Yaşamın kökeni: Mikroplar karmaşık hücrelerin temelini nasıl attı? - Bilimsel Makaleler

Yaşamın kökeni: Mikroplar karmaşık hücrelerin temelini nasıl attı?

Özet: En eski atalarımız kimlerdi? Cevap, hayvanlar ve bitkiler gibi karmaşık organizmalarınkine benzer bir hücre iskeletine sahip tek hücreli özel bir organizma grubunda yatıyor olabilir.

Ayrıntılı Açıklama

On yıl önce kimse Asgard arkelerinin varlığından bile haberdar değildi. Ancak 2015 yılında, derin deniz tortularını inceleyen araştırmacılar, yeni ve daha önce keşfedilmemiş bir mikrop türüne işaret eden gen parçaları keşfetti.

Araştırmacılar, bilgisayar yardımıyla bu parçaları yapboz parçaları gibi bir araya getirerek genomun tamamını derlediler. Ancak o zaman daha önce bilinmeyen bir arke grubuyla karşı karşıya olduklarını fark ettiler.

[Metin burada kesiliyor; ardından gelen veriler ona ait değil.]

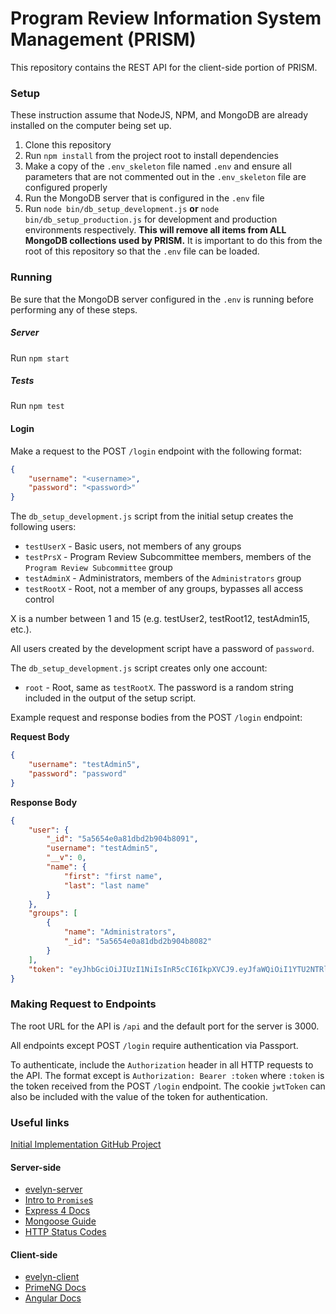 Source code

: # Program Review Information System Management (PRISM)

This repository contains the REST API for the client-side portion of PRISM.

### Setup

These instruction assume that NodeJS, NPM, and MongoDB are already installed on the computer being set up.

1. Clone this repository
2. Run `npm install` from the project root to install dependencies
3. Make a copy of the `.env_skeleton` file named `.env` and ensure all parameters that are not commented out in the `.env_skeleton` file are configured properly
4. Run the MongoDB server that is configured in the `.env` file
5. Run `node bin/db_setup_development.js` **or** `node bin/db_setup_production.js` for development and production environments respectively. **This will remove all items from ALL MongoDB collections used by PRISM.** It is important to do this from the root of this repository so that the `.env` file can be loaded.

### Running

Be sure that the MongoDB server configured in the `.env` is running before performing any of these steps.

##### Server

Run `npm start`

##### Tests

Run `npm test`

#### Login

Make a request to the POST `/login` endpoint with the following format:

```json
{
    "username": "<username>",
    "password": "<password>"
}
```

The `db_setup_development.js` script from the initial setup creates the following users:

* `testUserX` - Basic users, not members of any groups
* `testPrsX` - Program Review Subcommittee members, members of the `Program Review Subcommittee` group
* `testAdminX` - Administrators, members of the `Administrators` group
* `testRootX` - Root, not a member of any groups, bypasses all access control

X is a number between 1 and 15 (e.g. testUser2, testRoot12, testAdmin15, etc.).

All users created by the development script have a password of `password`.

The `db_setup_development.js` script creates only one account:

* `root` - Root, same as `testRootX`. The password is a random string included in the output of the setup script.

Example request and response bodies from the POST `/login` endpoint:

**Request Body**

```json
{
	"username": "testAdmin5",
	"password": "password"
}
```

**Response Body**

```json
{
    "user": {
        "_id": "5a5654e0a81dbd2b904b8091",
        "username": "testAdmin5",
        "__v": 0,
        "name": {
            "first": "first name",
            "last": "last name"
        }
    },
    "groups": [
        {
            "name": "Administrators",
            "_id": "5a5654e0a81dbd2b904b8082"
        }
    ],
    "token": "eyJhbGciOiJIUzI1NiIsInR5cCI6IkpXVCJ9.eyJfaWQiOiI1YTU2NTRlMGE4MWRiZDJiOTA0YjgwOTEiLCJ1c2VybmFtZSI6InRlc3RBZG1pbjUiLCJlbWFpbCI6ImVtYWlsQGV4YW1wbGUuY29tIiwiaW50ZXJuYWwiOnRydWUsIl9fdiI6MCwicm9vdCI6ZmFsc2UsIm5hbWUiOnsiZmlyc3QiOiJmaXJzdCBuYW1lIiwibGFzdCI6Imxhc3QgbmFtZSJ9LCJpYXQiOjE1MTU2NTE4NDR9.s-O-5xospY9qGzlmMMMQnyCh1Kp-kIZjacDCffA5PgA"
}
```

### Making Request to Endpoints

The root URL for the API is `/api` and the default port for the server is 3000.

All endpoints except POST `/login` require authentication via Passport.

To authenticate, include the `Authorization` header in all HTTP requests to the API. The format except is `Authorization: Bearer :token` where `:token` is the token received from the POST `/login` endpoint. The cookie `jwtToken` can also be included with the value of the token for authentication.

### Useful links

[Initial Implementation GitHub Project](https://github.com/amclees/prism-api/projects/1)

#### Server-side

* [evelyn-server](https://github.com/cysun/evelyn-server)
* [Intro to `Promise`s](https://developers.google.com/web/fundamentals/primers/promises)
* [Express 4 Docs](http://expressjs.com/en/4x/api.html)
* [Mongoose Guide](http://mongoosejs.com/docs/guide.html)
* [HTTP Status Codes](https://www.w3.org/Protocols/rfc2616/rfc2616-sec10.html)

#### Client-side

* [evelyn-client](https://github.com/cysun/evelyn-client)
* [PrimeNG Docs](https://www.primefaces.org/primeng/#/)
* [Angular Docs](https://angular.io/docs/)

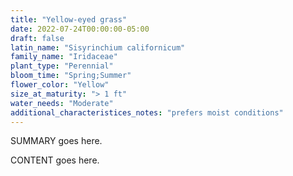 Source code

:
 ```yaml
---
title: "Yellow-eyed grass"
date: 2022-07-24T00:00:00-05:00
draft: false
latin_name: "Sisyrinchium californicum"
family_name: "Iridaceae"
plant_type: "Perennial"
bloom_time: "Spring;Summer"
flower_color: "Yellow"
size_at_maturity: "> 1 ft"
water_needs: "Moderate"
additional_characteristices_notes: "prefers moist conditions"
---
```


SUMMARY goes here.

<!--more-->

CONTENT goes here. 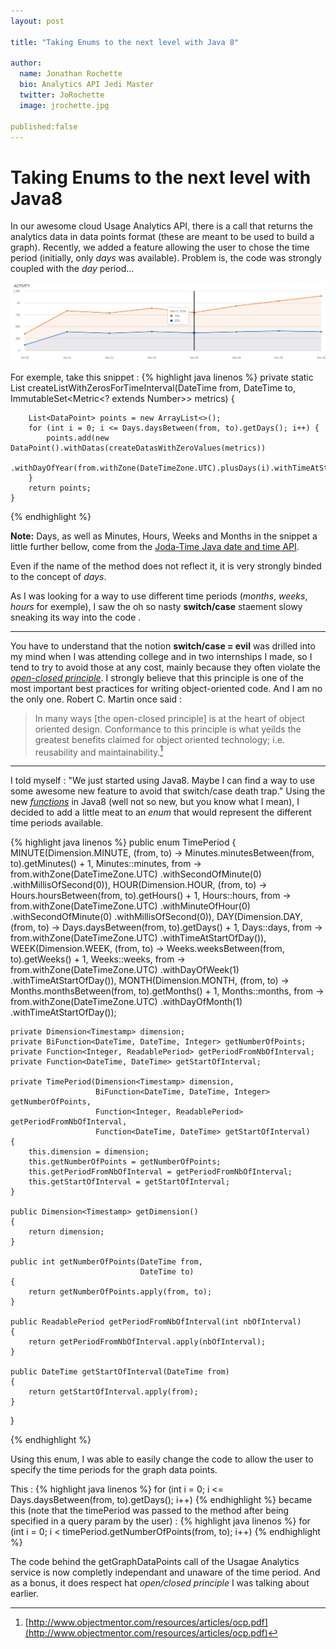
 ```yaml
---
layout: post

title: "Taking Enums to the next level with Java 8"

author:
  name: Jonathan Rochette
  bio: Analytics API Jedi Master
  twitter: JoRochette
  image: jrochette.jpg

published:false  
---
```


Taking Enums to the next level with Java8
===================


In our awesome cloud Usage Analytics API, there is a call that returns the analytics data in data points format (these are meant to be used to build a graph). Recently, we added a feature allowing the user to chose the time period (initially, only *days* was available). Problem is, the code was strongly coupled with the *day* period...

<!-- more -->

![image](/images/graphexemple.png)

For exemple, take this snippet :
{% highlight java linenos %}
private static List<DataPoint> createListWithZerosForTimeInterval(DateTime from,
                                                                  DateTime to,
                                                                  ImmutableSet<Metric<? extends Number>> metrics)
    {

        List<DataPoint> points = new ArrayList<>();
        for (int i = 0; i <= Days.daysBetween(from, to).getDays(); i++) {
            points.add(new DataPoint().withDatas(createDatasWithZeroValues(metrics))
                                      .withDayOfYear(from.withZone(DateTimeZone.UTC).plusDays(i).withTimeAtStartOfDay()));
        }
        return points;
    }
{% endhighlight %}

**Note:** Days, as well as Minutes, Hours, Weeks and Months in the snippet a little further bellow, come from the [Joda-Time Java date and time API](http://www.joda.org/joda-time/).

Even if the name of the method does not reflect it, it is very strongly binded to the concept of *days*.

As I was looking for a way to use different time periods (*months*, *weeks*, *hours* for exemple), I saw the oh so nasty **switch/case** staement slowy sneaking its way into the code .  

----------
You have to understand that the notion **switch/case = evil** was drilled into my mind when I was attending college and in two internships I made, so I tend to try to avoid those at any cost, mainly because they often violate the [*open-closed principle*](http://en.wikipedia.org/wiki/Open/closed_principle). I strongly believe that this principle is one of the most important best practices for writing object-oriented code. And I am no the only one. Robert C. Martin once said :
>In many ways [the open-closed principle] is at the heart of object oriented design. Conformance to this principle is what yeilds the greatest benefits claimed for object oriented technology; i.e. reusability and maintainability.[^footnote]

  [^footnote]: [http://www.objectmentor.com/resources/articles/ocp.pdf](http://www.objectmentor.com/resources/articles/ocp.pdf)

------------
I told myself : "We just started using Java8. Maybe I can find a way to use some awesome new feature to avoid that switch/case death trap." Using the new [*functions*](http://docs.oracle.com/javase/8/docs/api/java/util/function/package-summary.html) in Java8 (well not so new, but you know what I mean), I decided to add a little meat to an *enum* that would represent the different time periods available.

{% highlight java linenos %}
public enum TimePeriod
{
    MINUTE(Dimension.MINUTE, (from,
                              to) -> Minutes.minutesBetween(from, to).getMinutes() + 1, Minutes::minutes, from -> from.withZone(DateTimeZone.UTC)
                                                                                                                      .withSecondOfMinute(0)
                                                                                                                      .withMillisOfSecond(0)),
    HOUR(Dimension.HOUR, (from,
                          to) -> Hours.hoursBetween(from, to).getHours() + 1, Hours::hours, from -> from.withZone(DateTimeZone.UTC)
                                                                                                        .withMinuteOfHour(0)
                                                                                                        .withSecondOfMinute(0)
                                                                                                        .withMillisOfSecond(0)),
    DAY(Dimension.DAY, (from,
                        to) -> Days.daysBetween(from, to).getDays() + 1, Days::days, from -> from.withZone(DateTimeZone.UTC)
                                                                                                 .withTimeAtStartOfDay()),
    WEEK(Dimension.WEEK, (from,
                          to) -> Weeks.weeksBetween(from, to).getWeeks() + 1, Weeks::weeks, from -> from.withZone(DateTimeZone.UTC)
                                                                                                        .withDayOfWeek(1)
                                                                                                        .withTimeAtStartOfDay()),
    MONTH(Dimension.MONTH, (from,
                            to) -> Months.monthsBetween(from, to).getMonths() + 1, Months::months, from -> from.withZone(DateTimeZone.UTC)
                                                                                                               .withDayOfMonth(1)
                                                                                                               .withTimeAtStartOfDay());

    private Dimension<Timestamp> dimension;
    private BiFunction<DateTime, DateTime, Integer> getNumberOfPoints;
    private Function<Integer, ReadablePeriod> getPeriodFromNbOfInterval;
    private Function<DateTime, DateTime> getStartOfInterval;

    private TimePeriod(Dimension<Timestamp> dimension,
                       BiFunction<DateTime, DateTime, Integer> getNumberOfPoints,
                       Function<Integer, ReadablePeriod> getPeriodFromNbOfInterval,
                       Function<DateTime, DateTime> getStartOfInterval)
    {
        this.dimension = dimension;
        this.getNumberOfPoints = getNumberOfPoints;
        this.getPeriodFromNbOfInterval = getPeriodFromNbOfInterval;
        this.getStartOfInterval = getStartOfInterval;
    }

    public Dimension<Timestamp> getDimension()
    {
        return dimension;
    }

    public int getNumberOfPoints(DateTime from,
                                 DateTime to)
    {
        return getNumberOfPoints.apply(from, to);
    }

    public ReadablePeriod getPeriodFromNbOfInterval(int nbOfInterval)
    {
        return getPeriodFromNbOfInterval.apply(nbOfInterval);
    }

    public DateTime getStartOfInterval(DateTime from)
    {
        return getStartOfInterval.apply(from);
    }
}

{% endhighlight %}

Using this enum, I was able to easily change the code to allow the user to specify the time periods for the graph data points. 

This :
{% highlight java linenos %}
for (int i = 0; i <= Days.daysBetween(from, to).getDays(); i++)
{% endhighlight %}
became this (note that the timePeriod was passed to the method after being specified in a query param by the user) :
{% highlight java linenos %}
for (int i = 0; i < timePeriod.getNumberOfPoints(from, to); i++)
{% endhighlight %}

The code behind the getGraphDataPoints call of the Usagae Analytics service is now completly independant and unaware of the time period. And as a bonus, it does respect hat *open/closed principle* I was talking about earlier.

Bakteriler gibi arkeler de tek hücreli organizmalardır. Ancak genetik olarak iki alan arasında, özellikle hücre zarfları ve metabolik süreçleri açısından önemli farklılıklar vardır.


Daha ileri bir araştırmanın ardından mikrobiyologlar ilgili organizmaları tanımladılar, tanımladılar ve ayrı bir arkeal alt grup olarak sınıflandırdılar: Asgard arkeaları. İskandinav mitolojisindeki göksel alemden alınan adları, Norveç ve Svalbard arasındaki Atlantik ortası sırtında bir kara tüten Loki'nin Kalesi'ne yakın ilk keşiflerine atıfta bulunuyor.


Aslında, Asgard arkeleri araştırma için neredeyse cennetten gönderilmiş gibi görünüyordu: arkeler ve ökaryotlar arasında, yani arkeler ile bitki ve hayvanlar gibi hücreleri çekirdek içeren organizmalar arasında eksik bir halka oldukları ortaya çıktı.


Tek dalı daha az olan hayat ağacı



Son yıllarda araştırmacılar, Asgard arkeleri ile ökaryotlar arasında yakın bağlar olduğuna ve ikincisinin birincisinden evrimleşmiş olabileceğine dair artan göstergeler buldular. Tüm canlı organizmaların bakteri, arkeler ve ökaryotlar olarak üç alana ayrılması bu şaşırtıcı keşfe dayanamadı.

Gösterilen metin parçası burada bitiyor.